Present: Knowlton, C. J., Morton, Hammond, Braley, & Sheldon, JJ.

Negligence, Street railway, Gross, Causing death, Res ipsa loquitur. Evidence, Presumptions and burden of proof, Opinion: experts. Practice, Civil, Conduct of trial. Witness, Cross-examination.

The declaration in an action against a street railway company under R. L. c. 111, § 267, to recover for the death of a passenger who received injuries resulting in death because he jumped from the front seat of an open car of the defendant when there was an explosion in the electric controller, alleged that the death resulted from gross negligence on the part of the defendant's servants or agents. At the trial the plaintiff introduced evidence of the happening of the explosion, but did not introduce any independent evidence to show that there was anything defective or improper in the construction or operation of the car, although he did introduce evidence tending to show that previous to the explosion the car had been running smoothly, that it had stopped and started in the ordinary way, and that there was nothing unusual about it. Held, that under the circumstances it could not be said that the explosion of itself furnished evidence of such conduct on the part of the defendant's servants or agents as to constitute gross negligence.

While the general rule is that the final decision of the question, whether a witness is qualified as an expert, is for the judge presiding at the trial, nevertheless, when the facts upon which the decision depends are undisputed, the question becomes one of law, and the decision may be reviewed.

The fact that a witness is not offered as an expert by the party calling him will not prevent the other side from using him as such if it turns out that he has the necessary qualifications.

At the trial of an action against a street railway company for personal injuries alleged to have been caused by an explosion of the electric controller on one of the defendant's cars on a certain evening, a witness for the defendant, besides testifying at length in description of the electrical equipment of the car and of the controller in question, stated that he had examined the controller on the evening of the accident and "found it O. K." He also testified in direct examination that he was employed by the defendant as foreman of its electrical equipment from 1892 to 1903. and had been working as an electrician in the employ of another person since 1903. In cross-examination he was asked as to his experience with a controller and stated that he could take it apart and put it together again and that he understood its principle and mechanism "to a certain extent.

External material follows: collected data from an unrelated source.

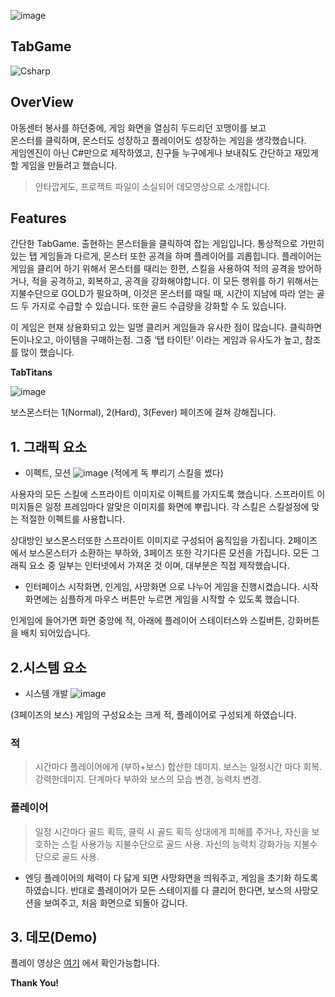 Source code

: ![image](https://user-images.githubusercontent.com/80378085/151294432-6997974f-88e1-422c-8fa4-bebd76cd0df9.png)

## TabGame

<img alt="Csharp" src 
="https://img.shields.io/badge/Csharp-239120.svg?&style=for-the-badge&logo=Csharp&logoColor=white"/>

## OverView

아동센터 봉사를 하던중에, 게임 화면을 열심히 두드리던 꼬맹이를 보고   
몬스터를 클릭하며, 몬스터도 성장하고 플레이어도 성장하는 게임을 생각했습니다.   
게임엔진이 아닌 C#만으로 제작하였고, 친구들 누구에게나 보내줘도 간단하고 재밌게 할 게임을 만들려고 했습니다.    
>안타깝게도, 프로젝트 파일이 소실되어 데모영상으로 소개합니다.

## Features

간단한 TabGame.
출현하는 몬스터들을 클릭하여 잡는 게임입니다.
통상적으로 가만히 있는 탭 게임들과 다르게, 몬스터 또한 공격을 하며 플레이어를 괴롭힙니다.
플레이어는 게임을 클리어 하기 위해서 몬스터를 때리는 한편, 스킬을 사용하여 적의 공격을 방어하거나, 적을 공격하고, 회복하고, 공격을 강화해야합니다.
이 모든 행위를 하기 위해서는 지불수단으로 GOLD가 필요하며, 이것은 몬스터를 때릴 때, 시간이 지남에 따라 얻는 골드 두 가지로 수급할 수 있습니다.
또한 골드 수급량을 강화할 수 도 있습니다.

이 게임은 현재 상용화되고 있는 일명 클리커 게임들과 유사한 점이 많습니다.
클릭하면 돈이나오고, 아이템을 구매하는점.
그중 ‘탭 타이탄’ 이라는 게임과 유사도가 높고, 참조를 많이 했습니다.

**TabTitans**

![image](https://user-images.githubusercontent.com/80378085/151295283-090c4f91-d3b8-4ee2-a9fc-7c0984d5000a.png)


보스몬스터는 1(Normal), 2(Hard), 3(Fever) 페이즈에 걸쳐 강해집니다.

## 1. 그래픽 요소

- 이펙트, 모션
![image](https://user-images.githubusercontent.com/80378085/151295561-c6848709-f0c3-4d6f-b25d-fdef6f0a9bf3.png)
(적에게 독 뿌리기 스킬을 썼다)

사용자의 모든 스킬에 스프라이트 이미지로 이펙트를 가지도록 했습니다.
스프라이트 이미지들은 일정 프레임마다 알맞은 이미지를 화면에 뿌립니다.
각 스킬은 스킬설정에 맞는 적절한 이펙트를 사용합니다.
<br/>

상대방인 보스몬스터또한 스프라이트 이미지로 구성되어 움직임을 가집니다.
2페이즈 에서 보스몬스터가 소환하는 부하와, 3페이즈 또한 각기다른 모션을 가집니다.
모든 그래픽 요소 중 일부는 인터넷에서 가져온 것 이며, 대부분은 직접 제작했습니다.

- 인터페이스
시작화면, 인게임, 사망화면 으로 나누어 게임을 진행시켰습니다.
시작화면에는 심플하게 마우스 버튼만 누르면 게임을 시작할 수 있도록 했습니다.

인게임에 들어가면 화면 중앙에 적,
아래에 플레이어 스테이터스와 스킬버튼, 강화버튼을 배치 되어있습니다.


## 2.시스템 요소

- 시스템 개발
![image](https://user-images.githubusercontent.com/80378085/151295968-7821325d-fd07-4782-b7e3-01b85b7c1758.png)

(3페이즈의 보스)
게임의 구성요소는
크게 적, 플레이어로 구성되게 하였습니다.

### 적

>시간마다 플레이어에게 (부하+보스) 합산한 데미지.
>보스는 일정시간 마다 회복. 강력한데미지.
>단계마다 부하와 보스의 모습 변경, 능력치 변경.

### 플레이어

>일정 시간마다 골드 획득, 클릭 시 골드 획득 
>상대에게 피해를 주거나, 자신을 보호하는 스킬 사용가능 지불수단으로 골드 사용.
>자신의 능력치 강화가능 지불수단으로 골드 사용.

- 엔딩 
플레이어의 체력이 다 닳게 되면 사망화면을 띄워주고, 게임을 초기화 하도록 하였습니다.
반대로 플레이어가 모든 스테이지를 다 클리어 한다면, 보스의 사망모션을 보여주고,
처음 화면으로 되돌아 갑니다.


## 3. 데모(Demo)

플레이 영상은 [여기](https://drive.google.com/file/d/1iXivMU_KkL2F1CMC8WdcKL-8aTTxWE_q/view?usp=sharing) 에서 확인가능합니다.

**Thank You!**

I don't know as I understand it the same as an expert would." He then was asked certain questions which called for his opinion as an expert. The presiding judge subject to an exception by the plaintiff excluded "anything in the nature of an opinion." Held, that the facts regarding the qualifications of the witness were not so clear and undisputed that it could be said as a matter of law that the trial judge was wrong in excluding the opinion of the witness as evidence.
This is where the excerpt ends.